* _Data to use_
————

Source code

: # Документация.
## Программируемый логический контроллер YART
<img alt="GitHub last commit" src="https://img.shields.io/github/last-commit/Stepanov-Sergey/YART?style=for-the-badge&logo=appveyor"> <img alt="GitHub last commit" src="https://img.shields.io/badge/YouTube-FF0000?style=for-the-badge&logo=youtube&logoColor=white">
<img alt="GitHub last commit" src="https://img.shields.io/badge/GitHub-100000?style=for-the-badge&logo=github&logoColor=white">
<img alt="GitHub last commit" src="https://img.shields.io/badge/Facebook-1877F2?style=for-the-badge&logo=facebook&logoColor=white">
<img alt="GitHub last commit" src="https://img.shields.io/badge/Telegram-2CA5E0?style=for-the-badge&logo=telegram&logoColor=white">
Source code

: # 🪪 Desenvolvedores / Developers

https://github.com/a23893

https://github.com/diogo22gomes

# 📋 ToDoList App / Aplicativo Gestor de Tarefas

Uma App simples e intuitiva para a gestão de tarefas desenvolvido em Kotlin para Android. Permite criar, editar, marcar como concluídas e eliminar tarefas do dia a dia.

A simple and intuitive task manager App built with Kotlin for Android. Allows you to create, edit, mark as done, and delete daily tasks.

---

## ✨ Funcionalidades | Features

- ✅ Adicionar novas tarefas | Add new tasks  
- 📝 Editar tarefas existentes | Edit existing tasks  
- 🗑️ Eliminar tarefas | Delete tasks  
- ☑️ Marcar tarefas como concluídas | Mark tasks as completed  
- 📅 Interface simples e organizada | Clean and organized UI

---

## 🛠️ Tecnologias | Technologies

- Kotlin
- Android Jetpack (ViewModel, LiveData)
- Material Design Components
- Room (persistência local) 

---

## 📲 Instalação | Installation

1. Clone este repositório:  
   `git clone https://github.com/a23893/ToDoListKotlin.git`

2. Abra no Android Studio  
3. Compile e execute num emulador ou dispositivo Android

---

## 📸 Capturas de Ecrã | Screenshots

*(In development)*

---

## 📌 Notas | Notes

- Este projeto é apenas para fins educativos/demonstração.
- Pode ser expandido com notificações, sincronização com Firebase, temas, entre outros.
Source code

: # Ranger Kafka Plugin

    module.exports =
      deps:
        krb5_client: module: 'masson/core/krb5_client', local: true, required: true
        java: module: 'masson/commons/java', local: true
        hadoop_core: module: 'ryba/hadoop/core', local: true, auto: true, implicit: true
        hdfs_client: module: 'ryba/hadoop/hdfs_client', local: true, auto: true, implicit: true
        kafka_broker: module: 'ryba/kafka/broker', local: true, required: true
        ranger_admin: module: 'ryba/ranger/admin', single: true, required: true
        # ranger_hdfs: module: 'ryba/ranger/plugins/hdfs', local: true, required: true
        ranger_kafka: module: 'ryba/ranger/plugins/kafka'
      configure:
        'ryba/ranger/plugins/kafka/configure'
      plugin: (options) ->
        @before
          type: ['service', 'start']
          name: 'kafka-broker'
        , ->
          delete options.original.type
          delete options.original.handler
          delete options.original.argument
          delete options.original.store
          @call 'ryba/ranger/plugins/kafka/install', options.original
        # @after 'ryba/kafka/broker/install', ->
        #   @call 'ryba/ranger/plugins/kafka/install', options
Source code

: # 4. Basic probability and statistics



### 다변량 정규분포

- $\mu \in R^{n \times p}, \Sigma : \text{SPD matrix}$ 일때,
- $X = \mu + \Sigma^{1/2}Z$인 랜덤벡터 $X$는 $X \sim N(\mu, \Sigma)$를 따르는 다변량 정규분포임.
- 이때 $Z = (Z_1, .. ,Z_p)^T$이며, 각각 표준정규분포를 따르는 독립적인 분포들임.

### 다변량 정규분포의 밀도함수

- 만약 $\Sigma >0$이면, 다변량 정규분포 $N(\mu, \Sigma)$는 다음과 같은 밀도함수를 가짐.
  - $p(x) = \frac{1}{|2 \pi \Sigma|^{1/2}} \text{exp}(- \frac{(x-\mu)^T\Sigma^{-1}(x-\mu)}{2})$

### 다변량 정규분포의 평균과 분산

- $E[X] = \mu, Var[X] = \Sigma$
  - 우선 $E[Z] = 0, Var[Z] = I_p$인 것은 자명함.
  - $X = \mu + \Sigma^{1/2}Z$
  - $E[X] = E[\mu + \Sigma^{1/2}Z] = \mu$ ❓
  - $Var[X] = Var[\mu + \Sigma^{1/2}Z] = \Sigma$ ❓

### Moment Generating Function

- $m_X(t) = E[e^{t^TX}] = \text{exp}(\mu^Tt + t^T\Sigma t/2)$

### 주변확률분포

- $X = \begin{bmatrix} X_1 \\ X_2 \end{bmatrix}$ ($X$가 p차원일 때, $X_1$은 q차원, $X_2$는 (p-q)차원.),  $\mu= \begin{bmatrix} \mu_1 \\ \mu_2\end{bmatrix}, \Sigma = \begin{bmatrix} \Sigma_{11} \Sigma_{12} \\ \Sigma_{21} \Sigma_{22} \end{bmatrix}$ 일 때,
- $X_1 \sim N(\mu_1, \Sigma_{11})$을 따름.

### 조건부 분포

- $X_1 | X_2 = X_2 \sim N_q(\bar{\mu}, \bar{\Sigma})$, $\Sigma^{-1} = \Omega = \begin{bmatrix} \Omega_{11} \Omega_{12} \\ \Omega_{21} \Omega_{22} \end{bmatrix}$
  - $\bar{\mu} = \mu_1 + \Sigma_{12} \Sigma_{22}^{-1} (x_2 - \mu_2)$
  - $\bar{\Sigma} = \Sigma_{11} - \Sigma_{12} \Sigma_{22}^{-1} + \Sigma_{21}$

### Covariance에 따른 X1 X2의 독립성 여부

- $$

————

* _Task to complete_
The answer is to be the complete listing, transcribed exactly.

* _Response for this exercise_
Source code

: # Документация.
## Программируемый логический контроллер YART
<img alt="GitHub last commit" src="https://img.shields.io/github/last-commit/Stepanov-Sergey/YART?style=for-the-badge&logo=appveyor"> <img alt="GitHub last commit" src="https://img.shields.io/badge/YouTube-FF0000?style=for-the-badge&logo=youtube&logoColor=white">
<img alt="GitHub last commit" src="https://img.shields.io/badge/GitHub-100000?style=for-the-badge&logo=github&logoColor=white">
<img alt="GitHub last commit" src="https://img.shields.io/badge/Facebook-1877F2?style=for-the-badge&logo=facebook&logoColor=white">
<img alt="GitHub last commit" src="https://img.shields.io/badge/Telegram-2CA5E0?style=for-the-badge&logo=telegram&logoColor=white">
Source code

: # 🪪 Desenvolvedores / Developers

https://github.com/a23893

https://github.com/diogo22gomes

# 📋 ToDoList App / Aplicativo Gestor de Tarefas

Uma App simples e intuitiva para a gestão de tarefas desenvolvido em Kotlin para Android. Permite criar, editar, marcar como concluídas e eliminar tarefas do dia a dia.

A simple and intuitive task manager App built with Kotlin for Android. Allows you to create, edit, mark as done, and delete daily tasks.

---

## ✨ Funcionalidades | Features

- ✅ Adicionar novas tarefas | Add new tasks  
- 📝 Editar tarefas existentes | Edit existing tasks  
- 🗑️ Eliminar tarefas | Delete tasks  
- ☑️ Marcar tarefas como concluídas | Mark tasks as completed  
- 📅 Interface simples e organizada | Clean and organized UI

---

## 🛠️ Tecnologias | Technologies

- Kotlin
- Android Jetpack (ViewModel, LiveData)
- Material Design Components
- Room (persistência local) 

---

## 📲 Instalação | Installation

1. Clone este repositório:  
   `git clone https://github.com/a23893/ToDoListKotlin.git`

2. Abra no Android Studio  
3. Compile e execute num emulador ou dispositivo Android

---

## 📸 Capturas de Ecrã | Screenshots

*(In development)*

---

## 📌 Notas | Notes

- Este projeto é apenas para fins educativos/demonstração.
- Pode ser expandido com notificações, sincronização com Firebase, temas, entre outros.
Source code

: # Ranger Kafka Plugin

    module.exports =
      deps:
        krb5_client: module: 'masson/core/krb5_client', local: true, required: true
        java: module: 'masson/commons/java', local: true
        hadoop_core: module: 'ryba/hadoop/core', local: true, auto: true, implicit: true
        hdfs_client: module: 'ryba/hadoop/hdfs_client', local: true, auto: true, implicit: true
        kafka_broker: module: 'ryba/kafka/broker', local: true, required: true
        ranger_admin: module: 'ryba/ranger/admin', single: true, required: true
        # ranger_hdfs: module: 'ryba/ranger/plugins/hdfs', local: true, required: true
        ranger_kafka: module: 'ryba/ranger/plugins/kafka'
      configure:
        'ryba/ranger/plugins/kafka/configure'
      plugin: (options) ->
        @before
          type: ['service', 'start']
          name: 'kafka-broker'
        , ->
          delete options.original.type
          delete options.original.handler
          delete options.original.argument
          delete options.original.store
          @call 'ryba/ranger/plugins/kafka/install', options.original
        # @after 'ryba/kafka/broker/install', ->
        #   @call 'ryba/ranger/plugins/kafka/install', options
Source code

: # 4. Basic probability and statistics



### 다변량 정규분포

- $\mu \in R^{n \times p}, \Sigma : \text{SPD matrix}$ 일때,
- $X = \mu + \Sigma^{1/2}Z$인 랜덤벡터 $X$는 $X \sim N(\mu, \Sigma)$를 따르는 다변량 정규분포임.
- 이때 $Z = (Z_1, .. ,Z_p)^T$이며, 각각 표준정규분포를 따르는 독립적인 분포들임.

### 다변량 정규분포의 밀도함수

- 만약 $\Sigma >0$이면, 다변량 정규분포 $N(\mu, \Sigma)$는 다음과 같은 밀도함수를 가짐.
  - $p(x) = \frac{1}{|2 \pi \Sigma|^{1/2}} \text{exp}(- \frac{(x-\mu)^T\Sigma^{-1}(x-\mu)}{2})$

### 다변량 정규분포의 평균과 분산

- $E[X] = \mu, Var[X] = \Sigma$
  - 우선 $E[Z] = 0, Var[Z] = I_p$인 것은 자명함.
  - $X = \mu + \Sigma^{1/2}Z$
  - $E[X] = E[\mu + \Sigma^{1/2}Z] = \mu$ ❓
  - $Var[X] = Var[\mu + \Sigma^{1/2}Z] = \Sigma$ ❓

### Moment Generating Function

- $m_X(t) = E[e^{t^TX}] = \text{exp}(\mu^Tt + t^T\Sigma t/2)$

### 주변확률분포

- $X = \begin{bmatrix} X_1 \\ X_2 \end{bmatrix}$ ($X$가 p차원일 때, $X_1$은 q차원, $X_2$는 (p-q)차원.),  $\mu= \begin{bmatrix} \mu_1 \\ \mu_2\end{bmatrix}, \Sigma = \begin{bmatrix} \Sigma_{11} \Sigma_{12} \\ \Sigma_{21} \Sigma_{22} \end{bmatrix}$ 일 때,
- $X_1 \sim N(\mu_1, \Sigma_{11})$을 따름.

### 조건부 분포

- $X_1 | X_2 = X_2 \sim N_q(\bar{\mu}, \bar{\Sigma})$, $\Sigma^{-1} = \Omega = \begin{bmatrix} \Omega_{11} \Omega_{12} \\ \Omega_{21} \Omega_{22} \end{bmatrix}$
  - $\bar{\mu} = \mu_1 + \Sigma_{12} \Sigma_{22}^{-1} (x_2 - \mu_2)$
  - $\bar{\Sigma} = \Sigma_{11} - \Sigma_{12} \Sigma_{22}^{-1} + \Sigma_{21}$

### Covariance에 따른 X1 X2의 독립성 여부

- $$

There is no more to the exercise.